=== Section Start ===

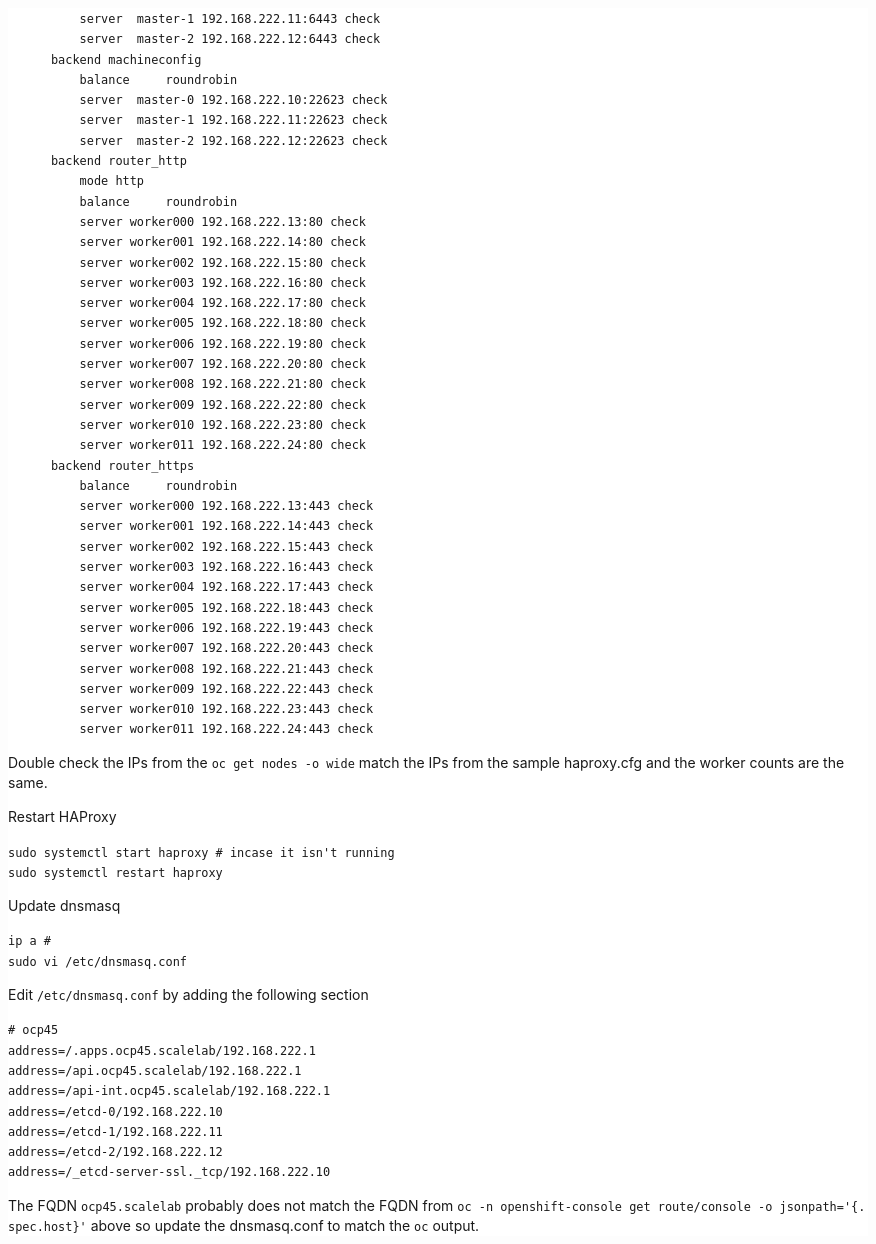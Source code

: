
 ```
          server  master-1 192.168.222.11:6443 check
          server  master-2 192.168.222.12:6443 check
      backend machineconfig
          balance     roundrobin
          server  master-0 192.168.222.10:22623 check
          server  master-1 192.168.222.11:22623 check
          server  master-2 192.168.222.12:22623 check
      backend router_http
          mode http
          balance     roundrobin
          server worker000 192.168.222.13:80 check
          server worker001 192.168.222.14:80 check
          server worker002 192.168.222.15:80 check
          server worker003 192.168.222.16:80 check
          server worker004 192.168.222.17:80 check
          server worker005 192.168.222.18:80 check
          server worker006 192.168.222.19:80 check
          server worker007 192.168.222.20:80 check
          server worker008 192.168.222.21:80 check
          server worker009 192.168.222.22:80 check
          server worker010 192.168.222.23:80 check
          server worker011 192.168.222.24:80 check
      backend router_https
          balance     roundrobin
          server worker000 192.168.222.13:443 check
          server worker001 192.168.222.14:443 check
          server worker002 192.168.222.15:443 check
          server worker003 192.168.222.16:443 check
          server worker004 192.168.222.17:443 check
          server worker005 192.168.222.18:443 check
          server worker006 192.168.222.19:443 check
          server worker007 192.168.222.20:443 check
          server worker008 192.168.222.21:443 check
          server worker009 192.168.222.22:443 check
          server worker010 192.168.222.23:443 check
          server worker011 192.168.222.24:443 check
```
Double check the IPs from the `oc get nodes -o wide` match the IPs from the sample haproxy.cfg and the worker counts are the same.

Restart HAProxy
```
sudo systemctl start haproxy # incase it isn't running
sudo systemctl restart haproxy
```

Update dnsmasq
```
ip a #
sudo vi /etc/dnsmasq.conf
```
Edit `/etc/dnsmasq.conf` by adding the following section
```
# ocp45
address=/.apps.ocp45.scalelab/192.168.222.1
address=/api.ocp45.scalelab/192.168.222.1
address=/api-int.ocp45.scalelab/192.168.222.1
address=/etcd-0/192.168.222.10
address=/etcd-1/192.168.222.11
address=/etcd-2/192.168.222.12
address=/_etcd-server-ssl._tcp/192.168.222.10
```
The FQDN `ocp45.scalelab` probably does not match the FQDN from `oc -n openshift-console get route/console -o jsonpath='{.spec.host}'` above so update the dnsmasq.conf to match the `oc` output.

=== Section End ===

EXERCISE DESCRIPTION » Would you return all of the data above word for word, omitting every picture?

EXPECTED ANSWER »
Source code

:
 ```
          server  master-1 192.168.222.11:6443 check
          server  master-2 192.168.222.12:6443 check
      backend machineconfig
          balance     roundrobin
          server  master-0 192.168.222.10:22623 check
          server  master-1 192.168.222.11:22623 check
          server  master-2 192.168.222.12:22623 check
      backend router_http
          mode http
          balance     roundrobin
          server worker000 192.168.222.13:80 check
          server worker001 192.168.222.14:80 check
          server worker002 192.168.222.15:80 check
          server worker003 192.168.222.16:80 check
          server worker004 192.168.222.17:80 check
          server worker005 192.168.222.18:80 check
          server worker006 192.168.222.19:80 check
          server worker007 192.168.222.20:80 check
          server worker008 192.168.222.21:80 check
          server worker009 192.168.222.22:80 check
          server worker010 192.168.222.23:80 check
          server worker011 192.168.222.24:80 check
      backend router_https
          balance     roundrobin
          server worker000 192.168.222.13:443 check
          server worker001 192.168.222.14:443 check
          server worker002 192.168.222.15:443 check
          server worker003 192.168.222.16:443 check
          server worker004 192.168.222.17:443 check
          server worker005 192.168.222.18:443 check
          server worker006 192.168.222.19:443 check
          server worker007 192.168.222.20:443 check
          server worker008 192.168.222.21:443 check
          server worker009 192.168.222.22:443 check
          server worker010 192.168.222.23:443 check
          server worker011 192.168.222.24:443 check
```
Double check the IPs from the `oc get nodes -o wide` match the IPs from the sample haproxy.cfg and the worker counts are the same.

Restart HAProxy
```
sudo systemctl start haproxy # incase it isn't running
sudo systemctl restart haproxy
```

Update dnsmasq
```
ip a #
sudo vi /etc/dnsmasq.conf
```
Edit `/etc/dnsmasq.conf` by adding the following section
```
# ocp45
address=/.apps.ocp45.scalelab/192.168.222.1
address=/api.ocp45.scalelab/192.168.222.1
address=/api-int.ocp45.scalelab/192.168.222.1
address=/etcd-0/192.168.222.10
address=/etcd-1/192.168.222.11
address=/etcd-2/192.168.222.12
address=/_etcd-server-ssl._tcp/192.168.222.10
```
The FQDN `ocp45.scalelab` probably does not match the FQDN from `oc -n openshift-console get route/console -o jsonpath='{.spec.host}'` above so update the dnsmasq.conf to match the `oc` output.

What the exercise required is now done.